Foto: Divulgação Wanderley Fernandes da Cruz é professor, técnico judiciário e coordenador do Sindjufe Wanderley Fernandes da Cruz é professor, técnico judiciário e coordenador do Sindjufe
  • Professores de Palmas durante greve de fome da Câmara de Palmas

"Não tolero magistrado

Que do brio descuidado

Vende a lei, trai a justiça

-Faz a todos injustiça-

Com rigor deprime o pobre

Presta abrigo ao rico, ao nobre

E só acha horrendo crime

No mendigo que deprime"

(Trecho do poema Bodarrada, de Luiz Gama)

No dia 24 de setembro de 2017, na Câmara Municipal de Palmas, no Estado do Tocantins, 7 professores da rede municipal fizeram 86 horas em greve de fome, reivindicando, em síntese, o pagamento de progressões, a melhoria nas condições de trabalho e a reversão do corte de ponto promovido pelo prefeito de Palmas, o empresário Carlos Amastha (PSB). Do outro lado da rua está o Poder Judiciário, que concedeu diversas liminares à prefeitura declarando ilegal a greve. Ainda que saiba do tal princípio da demanda, bem como do debate acerca do minimalismo versus ativismo judicial, me causa estranheza a maneira de o Judiciário decidir certas questões, alheia à realidade social e sem ouvir as partes, como nos exemplos que abordo a seguir.    

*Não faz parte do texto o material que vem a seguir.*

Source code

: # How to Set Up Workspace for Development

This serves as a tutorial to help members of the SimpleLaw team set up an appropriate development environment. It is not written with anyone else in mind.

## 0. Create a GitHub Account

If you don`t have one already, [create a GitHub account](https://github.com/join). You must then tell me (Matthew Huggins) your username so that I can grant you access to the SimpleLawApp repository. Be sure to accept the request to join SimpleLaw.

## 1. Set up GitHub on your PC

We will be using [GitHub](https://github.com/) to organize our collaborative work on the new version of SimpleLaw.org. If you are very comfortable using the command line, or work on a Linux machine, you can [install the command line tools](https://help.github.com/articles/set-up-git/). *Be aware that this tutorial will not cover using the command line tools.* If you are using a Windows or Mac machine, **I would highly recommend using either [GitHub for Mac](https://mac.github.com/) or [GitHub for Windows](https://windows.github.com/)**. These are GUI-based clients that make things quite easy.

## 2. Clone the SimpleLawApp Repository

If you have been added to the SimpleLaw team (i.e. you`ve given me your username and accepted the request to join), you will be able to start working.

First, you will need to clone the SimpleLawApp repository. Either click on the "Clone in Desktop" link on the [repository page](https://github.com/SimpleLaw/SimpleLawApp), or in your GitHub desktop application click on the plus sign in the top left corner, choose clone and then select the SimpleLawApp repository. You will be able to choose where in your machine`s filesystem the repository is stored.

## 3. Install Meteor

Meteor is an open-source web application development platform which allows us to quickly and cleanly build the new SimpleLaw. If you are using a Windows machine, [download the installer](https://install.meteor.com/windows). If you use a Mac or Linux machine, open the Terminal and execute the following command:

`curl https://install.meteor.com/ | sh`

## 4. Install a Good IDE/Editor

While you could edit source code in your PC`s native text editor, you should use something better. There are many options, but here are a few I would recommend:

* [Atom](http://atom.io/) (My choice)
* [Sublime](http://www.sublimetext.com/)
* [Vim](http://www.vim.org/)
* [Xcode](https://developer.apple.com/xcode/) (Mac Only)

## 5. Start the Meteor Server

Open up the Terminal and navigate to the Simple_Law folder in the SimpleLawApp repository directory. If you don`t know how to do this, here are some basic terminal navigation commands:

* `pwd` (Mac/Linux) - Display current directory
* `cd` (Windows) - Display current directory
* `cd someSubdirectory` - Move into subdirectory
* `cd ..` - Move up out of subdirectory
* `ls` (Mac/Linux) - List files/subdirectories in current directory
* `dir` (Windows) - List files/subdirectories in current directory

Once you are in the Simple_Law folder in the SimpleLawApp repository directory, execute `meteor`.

Por que as decisões judiciais de reintegração de posse são tão rápidas frente à complexidade que envolve a questão da terra em nosso País, no campo e na cidade, permeada pela grilagem e especulação imobiliária? A nossa capital é um exemplo. Palmas tem 28 anos e cerca de 300 mil habitantes. Apesar de jovem, e grande territorialmente, a cidade padece, tal qual as metrópoles, do problema da falta de moradia. Os dados oficiais apontam um déficit habitacional de 20.000 (vinte mil) moradias na capital e 90 (noventa mil) no Estado.  O vazio demográfico é tão grande quanto a especulação imobiliária que, ao encarecer os imóveis, faz a maioria da população viver nas periferias, em áreas irregulares e em situação precária de vida. Não raro observa-se a contribuição de agentes públicos para a apropriação particular da terra, como a venda em 2016, pela prefeitura de Palmas, de dois grandes lotes de terra em uma área muito valorizada, por R$ 9,00 (nove reais) o metro quadrado para a empresa JP Arquitetura, conforme Diário Oficial do dia 15.02.2017. Embora pareça imoral, a empresa informou que adquiriu a área legalmente. Aí se coloca a questão: se um movimento social de luta pela democratização da terra ocupasse essa área, qual seria a atitude do Poder Judiciário frente ao problema de alguém que adquiriu uma área de maneira imoral e alguém que tomou posse dela de maneira ilegal? Com certeza, a adstrição à lei faria com que fossem concedidas quantas reintegrações de posse a empresa necessitasse, com o uso de aparato estatal para a retirada com violência dos ocupantes, se preciso fosse.

Por que o Poder Judiciário ignora completamente – e contribui com, seja por meio da ação ou da omissão – o encarceramento da pobreza no Brasil?A população carcerária brasileira é atualmente a quarta maior do mundo. São mais de 600 mil pessoas vivendo na prisão, sem nenhuma dignidade. Estima-se que 40% sejam presos provisórios, ou seja, que não foram julgados ainda. Tal situação, ao que tudo indica, só é possível que ocorra desapercebida em razão das características da população carcerária brasileira, formada, predominantemente, por jovens, negros, pobres e com baixa escolaridade. Afinal, alguém tem dúvida de que se criminosos ricos habitassem os presídios brasileiros a realidade ali seria completamente diferente?  O argumento jurídico para a manutenção do status quo é a reserva do possível. Essa tem sido a resposta às “provocações” das Defensorias Públicas, que, importante ressaltar, conta com uma estrutura aquém da que é oferecida ao Ministério Público e ao Judiciário.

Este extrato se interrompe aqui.